• **Try it**
Which lines of the entries below hold the word "badgen"? Report each of them.

---- Supplied records

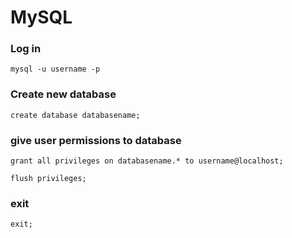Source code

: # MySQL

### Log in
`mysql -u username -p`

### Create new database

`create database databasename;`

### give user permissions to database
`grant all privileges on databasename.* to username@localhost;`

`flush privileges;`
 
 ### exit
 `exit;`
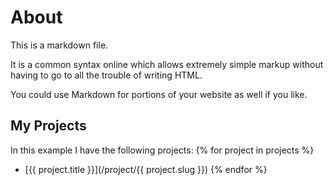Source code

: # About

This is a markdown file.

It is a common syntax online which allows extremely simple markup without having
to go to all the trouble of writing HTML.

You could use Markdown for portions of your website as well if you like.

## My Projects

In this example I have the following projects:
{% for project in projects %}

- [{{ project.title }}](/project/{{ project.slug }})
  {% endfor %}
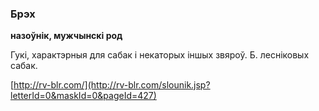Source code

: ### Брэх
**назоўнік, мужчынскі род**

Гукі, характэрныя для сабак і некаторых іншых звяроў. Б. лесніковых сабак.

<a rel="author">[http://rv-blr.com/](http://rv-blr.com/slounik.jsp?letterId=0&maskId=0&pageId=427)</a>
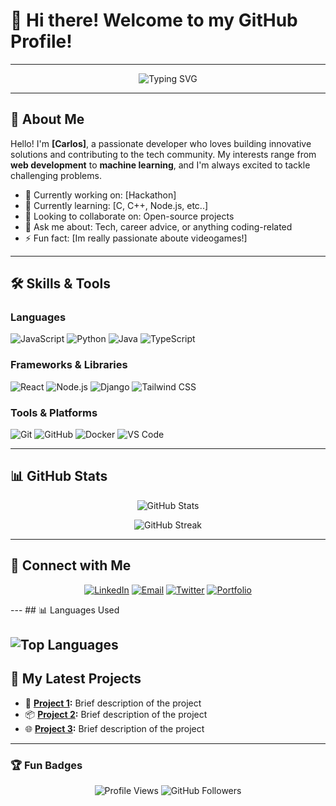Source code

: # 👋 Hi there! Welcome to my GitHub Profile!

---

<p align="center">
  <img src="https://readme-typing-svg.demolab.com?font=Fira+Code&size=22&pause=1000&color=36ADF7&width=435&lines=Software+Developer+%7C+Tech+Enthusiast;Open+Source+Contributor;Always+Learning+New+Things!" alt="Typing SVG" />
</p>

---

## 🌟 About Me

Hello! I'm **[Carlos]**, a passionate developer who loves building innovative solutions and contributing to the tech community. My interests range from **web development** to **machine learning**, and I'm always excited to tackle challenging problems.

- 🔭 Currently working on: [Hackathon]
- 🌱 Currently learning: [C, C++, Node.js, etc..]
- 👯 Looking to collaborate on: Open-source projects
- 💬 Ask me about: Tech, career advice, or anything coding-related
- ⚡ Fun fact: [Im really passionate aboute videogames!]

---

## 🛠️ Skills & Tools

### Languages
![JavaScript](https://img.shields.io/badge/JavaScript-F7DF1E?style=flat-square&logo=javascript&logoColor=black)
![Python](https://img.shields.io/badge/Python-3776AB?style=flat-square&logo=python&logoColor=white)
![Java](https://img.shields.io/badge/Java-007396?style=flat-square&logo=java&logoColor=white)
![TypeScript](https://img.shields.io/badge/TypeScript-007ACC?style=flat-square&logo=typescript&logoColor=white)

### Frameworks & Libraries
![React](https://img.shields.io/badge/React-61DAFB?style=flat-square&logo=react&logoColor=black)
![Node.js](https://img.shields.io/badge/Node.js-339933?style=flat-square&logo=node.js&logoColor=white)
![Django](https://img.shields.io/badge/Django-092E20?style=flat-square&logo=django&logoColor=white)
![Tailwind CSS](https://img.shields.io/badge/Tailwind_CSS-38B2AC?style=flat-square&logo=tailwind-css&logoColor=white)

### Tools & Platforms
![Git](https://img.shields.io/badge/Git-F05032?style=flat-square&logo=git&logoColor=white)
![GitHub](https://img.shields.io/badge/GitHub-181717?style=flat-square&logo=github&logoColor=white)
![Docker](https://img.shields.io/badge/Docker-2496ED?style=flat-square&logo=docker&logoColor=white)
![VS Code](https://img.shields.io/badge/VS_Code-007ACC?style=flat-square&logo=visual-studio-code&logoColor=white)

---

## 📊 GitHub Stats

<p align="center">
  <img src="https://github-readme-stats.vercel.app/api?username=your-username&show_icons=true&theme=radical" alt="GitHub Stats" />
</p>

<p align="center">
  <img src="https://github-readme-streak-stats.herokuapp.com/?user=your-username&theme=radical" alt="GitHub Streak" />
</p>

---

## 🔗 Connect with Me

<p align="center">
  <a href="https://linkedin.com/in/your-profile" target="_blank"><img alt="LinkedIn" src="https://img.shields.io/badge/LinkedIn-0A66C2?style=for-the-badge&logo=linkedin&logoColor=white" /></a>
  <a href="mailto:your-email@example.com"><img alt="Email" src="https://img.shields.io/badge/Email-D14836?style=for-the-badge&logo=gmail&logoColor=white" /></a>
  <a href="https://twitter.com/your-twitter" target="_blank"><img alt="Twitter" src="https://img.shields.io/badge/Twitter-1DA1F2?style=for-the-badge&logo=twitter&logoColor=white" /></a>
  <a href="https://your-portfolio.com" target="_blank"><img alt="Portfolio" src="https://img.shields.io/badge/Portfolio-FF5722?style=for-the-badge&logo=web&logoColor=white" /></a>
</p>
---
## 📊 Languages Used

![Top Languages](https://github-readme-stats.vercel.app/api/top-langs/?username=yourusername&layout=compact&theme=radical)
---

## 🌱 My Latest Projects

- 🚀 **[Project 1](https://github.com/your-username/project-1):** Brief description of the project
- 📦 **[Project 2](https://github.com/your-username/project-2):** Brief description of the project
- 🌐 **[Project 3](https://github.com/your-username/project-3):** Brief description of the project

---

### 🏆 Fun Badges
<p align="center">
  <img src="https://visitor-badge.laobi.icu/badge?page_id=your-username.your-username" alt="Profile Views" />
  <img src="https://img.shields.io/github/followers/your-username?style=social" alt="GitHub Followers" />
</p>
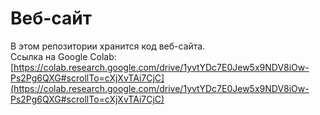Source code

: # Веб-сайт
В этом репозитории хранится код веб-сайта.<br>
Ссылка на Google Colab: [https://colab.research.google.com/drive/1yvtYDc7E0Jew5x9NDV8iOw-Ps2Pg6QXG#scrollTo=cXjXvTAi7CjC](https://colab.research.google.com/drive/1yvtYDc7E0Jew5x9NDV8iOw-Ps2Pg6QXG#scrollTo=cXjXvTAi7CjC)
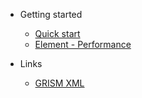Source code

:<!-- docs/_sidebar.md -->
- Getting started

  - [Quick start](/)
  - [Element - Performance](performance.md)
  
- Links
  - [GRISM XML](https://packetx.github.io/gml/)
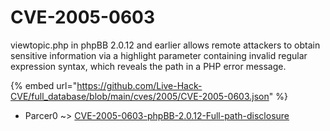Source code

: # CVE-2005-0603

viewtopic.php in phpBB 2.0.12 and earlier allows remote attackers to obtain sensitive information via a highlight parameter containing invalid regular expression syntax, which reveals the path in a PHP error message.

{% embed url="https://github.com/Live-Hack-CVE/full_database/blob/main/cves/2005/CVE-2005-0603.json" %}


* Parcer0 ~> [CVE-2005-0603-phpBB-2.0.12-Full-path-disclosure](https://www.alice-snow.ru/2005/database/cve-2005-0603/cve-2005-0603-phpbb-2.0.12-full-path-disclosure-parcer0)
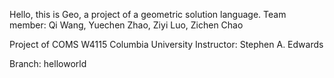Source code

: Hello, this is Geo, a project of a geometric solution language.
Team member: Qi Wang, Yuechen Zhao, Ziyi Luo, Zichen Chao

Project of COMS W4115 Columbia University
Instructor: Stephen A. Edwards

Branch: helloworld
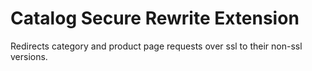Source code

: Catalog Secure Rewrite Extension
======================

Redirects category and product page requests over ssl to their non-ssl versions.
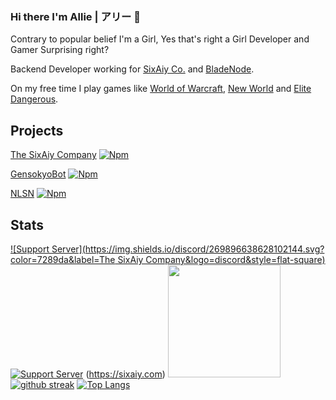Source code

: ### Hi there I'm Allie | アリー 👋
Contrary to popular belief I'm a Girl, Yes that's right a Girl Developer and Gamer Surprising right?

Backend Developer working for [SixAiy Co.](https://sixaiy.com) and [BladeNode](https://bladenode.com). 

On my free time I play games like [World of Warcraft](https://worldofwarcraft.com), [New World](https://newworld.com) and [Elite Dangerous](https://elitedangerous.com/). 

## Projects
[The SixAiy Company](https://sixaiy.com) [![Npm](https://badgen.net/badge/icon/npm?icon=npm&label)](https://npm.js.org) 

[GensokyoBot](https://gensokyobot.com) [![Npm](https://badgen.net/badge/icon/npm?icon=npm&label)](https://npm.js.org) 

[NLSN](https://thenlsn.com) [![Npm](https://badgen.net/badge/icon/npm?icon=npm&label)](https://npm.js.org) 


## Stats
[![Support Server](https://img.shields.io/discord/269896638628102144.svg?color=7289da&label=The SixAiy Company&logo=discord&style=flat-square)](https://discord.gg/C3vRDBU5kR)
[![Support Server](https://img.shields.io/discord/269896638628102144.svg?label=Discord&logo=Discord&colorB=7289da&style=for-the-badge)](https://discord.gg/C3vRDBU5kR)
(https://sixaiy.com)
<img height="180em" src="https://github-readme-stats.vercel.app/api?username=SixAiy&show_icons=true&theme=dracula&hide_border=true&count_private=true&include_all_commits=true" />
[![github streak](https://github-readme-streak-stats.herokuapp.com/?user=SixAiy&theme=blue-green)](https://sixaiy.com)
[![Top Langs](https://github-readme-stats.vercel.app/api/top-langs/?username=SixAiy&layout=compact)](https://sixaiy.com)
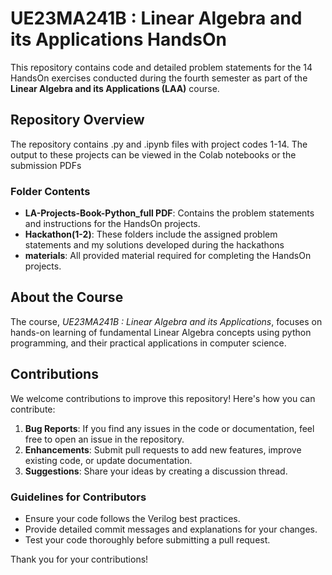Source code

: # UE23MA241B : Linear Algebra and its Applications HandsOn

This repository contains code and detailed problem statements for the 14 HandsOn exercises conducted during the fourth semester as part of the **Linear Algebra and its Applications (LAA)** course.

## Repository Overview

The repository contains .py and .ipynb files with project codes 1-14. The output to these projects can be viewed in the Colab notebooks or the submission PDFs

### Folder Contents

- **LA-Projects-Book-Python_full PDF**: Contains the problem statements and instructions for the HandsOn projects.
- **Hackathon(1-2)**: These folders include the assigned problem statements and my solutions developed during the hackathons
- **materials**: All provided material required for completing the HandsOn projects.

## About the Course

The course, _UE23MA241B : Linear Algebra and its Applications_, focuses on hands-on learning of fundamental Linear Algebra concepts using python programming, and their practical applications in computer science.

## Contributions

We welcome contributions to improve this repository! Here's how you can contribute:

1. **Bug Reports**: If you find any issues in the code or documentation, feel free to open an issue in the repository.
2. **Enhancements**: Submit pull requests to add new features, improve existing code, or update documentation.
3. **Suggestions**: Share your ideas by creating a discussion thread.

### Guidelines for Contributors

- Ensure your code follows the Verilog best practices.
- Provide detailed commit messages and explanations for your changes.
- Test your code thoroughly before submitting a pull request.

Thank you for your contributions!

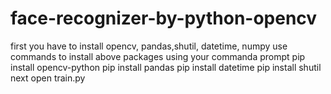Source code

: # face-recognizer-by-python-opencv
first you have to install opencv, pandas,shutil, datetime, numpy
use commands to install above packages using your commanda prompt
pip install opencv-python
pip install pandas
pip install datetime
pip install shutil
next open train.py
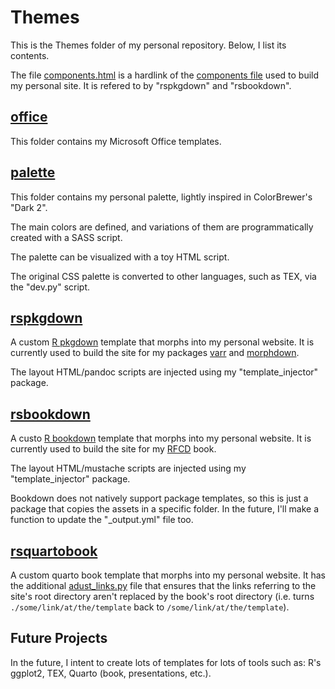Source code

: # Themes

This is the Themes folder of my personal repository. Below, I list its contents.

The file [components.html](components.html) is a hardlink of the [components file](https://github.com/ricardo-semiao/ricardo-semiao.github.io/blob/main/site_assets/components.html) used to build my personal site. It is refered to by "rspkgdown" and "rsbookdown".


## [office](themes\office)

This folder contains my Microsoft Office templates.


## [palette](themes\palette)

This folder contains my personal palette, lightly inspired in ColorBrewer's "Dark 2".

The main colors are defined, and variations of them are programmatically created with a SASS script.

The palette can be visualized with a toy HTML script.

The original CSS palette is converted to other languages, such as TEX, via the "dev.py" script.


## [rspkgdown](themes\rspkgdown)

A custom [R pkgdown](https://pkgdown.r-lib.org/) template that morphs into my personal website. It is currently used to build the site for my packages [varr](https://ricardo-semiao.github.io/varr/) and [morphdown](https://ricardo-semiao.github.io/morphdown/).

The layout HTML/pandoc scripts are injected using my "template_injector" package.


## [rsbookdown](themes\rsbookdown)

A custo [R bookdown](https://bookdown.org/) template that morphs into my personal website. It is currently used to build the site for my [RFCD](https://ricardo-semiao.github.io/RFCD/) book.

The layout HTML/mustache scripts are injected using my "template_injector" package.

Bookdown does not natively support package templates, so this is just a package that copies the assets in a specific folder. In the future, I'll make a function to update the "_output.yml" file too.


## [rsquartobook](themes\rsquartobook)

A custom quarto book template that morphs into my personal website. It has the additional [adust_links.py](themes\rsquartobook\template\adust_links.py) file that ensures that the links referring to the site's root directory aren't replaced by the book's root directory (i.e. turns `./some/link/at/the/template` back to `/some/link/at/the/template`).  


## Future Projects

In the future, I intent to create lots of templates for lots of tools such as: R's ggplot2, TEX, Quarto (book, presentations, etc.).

--------

• **Response below**
[The SixAiy Company](https://sixaiy.com) [![Npm](https://badgen.net/badge/icon/npm?icon=npm&label)](https://npm.js.org) 
[GensokyoBot](https://gensokyobot.com) [![Npm](https://badgen.net/badge/icon/npm?icon=npm&label)](https://npm.js.org) 
[NLSN](https://thenlsn.com) [![Npm](https://badgen.net/badge/icon/npm?icon=npm&label)](https://npm.js.org) 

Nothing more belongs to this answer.